Citation: Miguel VF, REG R, Karen AC, Javier TL, Juan RC (2018) Accurate Identification of BIK Binding Sites at the MDA-MB-231 Cell Genome by Human Tiling Arrays. Cancer Biol Ther Oncol. Vol.2 No.1:2
BIK (BCL2-Interacting Killer (Apoptosis-Inducing)) is a multifaceted protein which has gained importance in the study of cancer, particularly in breast cancer. It was recently demonstrated its involvement in controlling the autophagy of the MDA-MB-231 autophagy-dependent cell line, as well as its location in the nucleus of these cells; however, the physiological meaning of this is unknown. Then, the objective of this work was to demonstrate the physical interaction of BIK with the MDA-MB-231 genome.
Methods and Findings:
We demonstrated BIK-DNA interactions by chip on chip. Tiling array analysis shows the interaction of BIK with coding and non-coding regions, mainly in chromosomes 1, 3, 6, and 22. PROMOTER 2.0 and GPMiner analyses demonstrated the interaction of BIK with promoters of specific genes, which, according to KEGG, are mainly involved in the control of metabolism, genetic information processing, signal transduction, cell growth and death, and drug resistance, among others. Importantly, BIK interference altered gene and microRNA expression.
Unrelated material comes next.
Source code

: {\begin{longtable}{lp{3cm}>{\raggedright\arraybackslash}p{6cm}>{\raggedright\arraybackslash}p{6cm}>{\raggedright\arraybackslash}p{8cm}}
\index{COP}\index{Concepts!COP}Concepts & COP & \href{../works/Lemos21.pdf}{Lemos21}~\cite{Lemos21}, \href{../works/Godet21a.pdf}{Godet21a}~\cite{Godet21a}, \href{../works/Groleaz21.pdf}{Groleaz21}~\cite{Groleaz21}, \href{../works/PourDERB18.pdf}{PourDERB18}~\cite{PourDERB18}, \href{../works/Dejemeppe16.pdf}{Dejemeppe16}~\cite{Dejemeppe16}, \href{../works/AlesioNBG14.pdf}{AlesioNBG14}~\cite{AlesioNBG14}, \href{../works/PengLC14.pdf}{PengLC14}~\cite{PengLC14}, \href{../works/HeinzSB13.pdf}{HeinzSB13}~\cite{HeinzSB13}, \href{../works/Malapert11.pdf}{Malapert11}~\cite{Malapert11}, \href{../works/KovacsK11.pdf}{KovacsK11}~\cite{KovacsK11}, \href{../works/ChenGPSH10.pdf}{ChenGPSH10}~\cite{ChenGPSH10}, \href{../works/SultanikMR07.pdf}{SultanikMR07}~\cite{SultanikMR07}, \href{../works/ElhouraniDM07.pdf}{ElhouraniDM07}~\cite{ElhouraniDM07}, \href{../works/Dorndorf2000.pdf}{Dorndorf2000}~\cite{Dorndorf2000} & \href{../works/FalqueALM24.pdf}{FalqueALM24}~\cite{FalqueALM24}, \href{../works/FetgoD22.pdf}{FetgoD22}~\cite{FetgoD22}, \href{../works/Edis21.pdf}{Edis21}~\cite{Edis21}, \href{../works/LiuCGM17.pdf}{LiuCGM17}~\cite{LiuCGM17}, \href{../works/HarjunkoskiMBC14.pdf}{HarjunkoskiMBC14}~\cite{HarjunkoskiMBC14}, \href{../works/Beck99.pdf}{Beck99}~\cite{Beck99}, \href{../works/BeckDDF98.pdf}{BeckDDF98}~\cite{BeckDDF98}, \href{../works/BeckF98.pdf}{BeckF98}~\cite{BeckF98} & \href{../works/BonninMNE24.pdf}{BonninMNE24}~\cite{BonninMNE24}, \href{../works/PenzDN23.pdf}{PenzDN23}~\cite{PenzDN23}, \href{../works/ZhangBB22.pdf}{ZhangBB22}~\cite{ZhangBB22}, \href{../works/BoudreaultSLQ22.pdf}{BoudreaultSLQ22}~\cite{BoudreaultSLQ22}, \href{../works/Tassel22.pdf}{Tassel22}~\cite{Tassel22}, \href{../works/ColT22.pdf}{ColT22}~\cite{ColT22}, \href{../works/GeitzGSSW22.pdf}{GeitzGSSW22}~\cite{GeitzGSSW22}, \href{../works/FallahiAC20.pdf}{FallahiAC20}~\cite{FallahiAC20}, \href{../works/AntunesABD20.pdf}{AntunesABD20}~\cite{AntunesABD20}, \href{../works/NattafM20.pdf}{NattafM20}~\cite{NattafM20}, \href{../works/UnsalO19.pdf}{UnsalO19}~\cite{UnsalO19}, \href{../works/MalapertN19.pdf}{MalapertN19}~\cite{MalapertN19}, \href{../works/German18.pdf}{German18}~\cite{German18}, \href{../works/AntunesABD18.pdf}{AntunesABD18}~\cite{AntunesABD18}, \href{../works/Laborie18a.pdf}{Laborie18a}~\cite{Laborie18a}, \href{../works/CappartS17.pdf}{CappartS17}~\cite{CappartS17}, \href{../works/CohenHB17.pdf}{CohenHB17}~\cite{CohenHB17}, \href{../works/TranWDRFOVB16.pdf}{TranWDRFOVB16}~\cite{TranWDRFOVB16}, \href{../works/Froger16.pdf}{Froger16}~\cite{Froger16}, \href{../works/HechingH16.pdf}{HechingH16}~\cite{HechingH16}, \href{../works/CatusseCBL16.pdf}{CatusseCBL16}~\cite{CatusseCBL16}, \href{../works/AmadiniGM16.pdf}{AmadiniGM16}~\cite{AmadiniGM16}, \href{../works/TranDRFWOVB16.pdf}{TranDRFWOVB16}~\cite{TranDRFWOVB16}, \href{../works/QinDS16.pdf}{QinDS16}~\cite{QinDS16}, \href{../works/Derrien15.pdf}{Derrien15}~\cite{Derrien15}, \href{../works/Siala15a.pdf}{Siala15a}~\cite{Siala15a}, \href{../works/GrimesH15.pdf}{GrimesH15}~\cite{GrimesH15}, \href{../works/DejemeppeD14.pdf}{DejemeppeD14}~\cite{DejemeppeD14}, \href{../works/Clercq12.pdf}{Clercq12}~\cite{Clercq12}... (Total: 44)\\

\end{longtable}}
Our results showed, for the first time, the interaction of BIK with DNA, specifically with the MDA-MB-231 cells genome, which strongly suggests its involvement in the control of transcriptional expression of both coding and non-coding regions.
BIK; MDA-MB-231 cells; Chip on chip; MicroRNA; Long non coding RNA
BIK is a well characterized pro-apoptotic protein that has recently been associated with breast cancer (BC) malignancy . Additionally, the presence of BIK was demonstrated at the nuclear level of the MDA-MB-231 (M231) cells and its translocation to the cytosol after oxidative stress . Nuclear localization of other “BH3-only” proteins has already been demonstrated and this is associated witH the regulation of the DNA damage response and cell cycle, as well as the transcriptional repression of different genes [3,4]. For example, BNIP3 (BCL2-adenovirus E1B 19kDa Interacting Protein) binds to AIF1 (Apoptosis-inducing factor1) and DR5 (Death-receptor) promoters to transcriptionally repress their expression, which confers apoptosis resistance .
In addition to these, other Bcl-2 family members, such as Bcl-2 (B-Cell CLL/Lymphoma 2) and BAX (BCL2-associated X protein), have been detected inside the cell nucleus. Bcl-2 inhibits transcription activation and enzymes involved in DNA doublestrand break (DSB) repair and V(D)J recombination  and, based on this, it has been proposed that nuclear Bcl-2 increases genetic instability . Although the expression of BAX (BCL2-associated x protein) has also beendetected at the nuclear level of diverse human cancer lines [8-10], including BC cells , its function has not been elucidated.
Based on the above, the nuclear localization of BIK strongly suggests its involvement in gene regulation. In fact, we demonstrated, by CHIP-chip, the interaction of BIK with coding and non-coding regions of the M231 cells genome. BIK interference induced expression changes of specific genes and microRNAs (miRNAs) with which BIK interacted.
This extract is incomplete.